▶ [YOUR INSTRUCTIONS]
Your reply should reproduce all the data below exactly while excluding the pictures.

▶ [Saved data entries]
──────

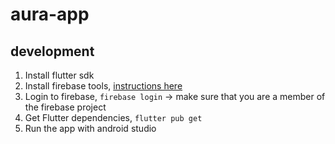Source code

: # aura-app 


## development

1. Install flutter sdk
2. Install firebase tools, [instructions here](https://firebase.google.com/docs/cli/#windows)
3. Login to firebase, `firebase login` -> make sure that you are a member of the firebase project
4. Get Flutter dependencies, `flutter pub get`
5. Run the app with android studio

──────

▶ [THE COMPLETED TASK]
Source code

: # aura-app 


## development

1. Install flutter sdk
2. Install firebase tools, [instructions here](https://firebase.google.com/docs/cli/#windows)
3. Login to firebase, `firebase login` -> make sure that you are a member of the firebase project
4. Get Flutter dependencies, `flutter pub get`
5. Run the app with android studio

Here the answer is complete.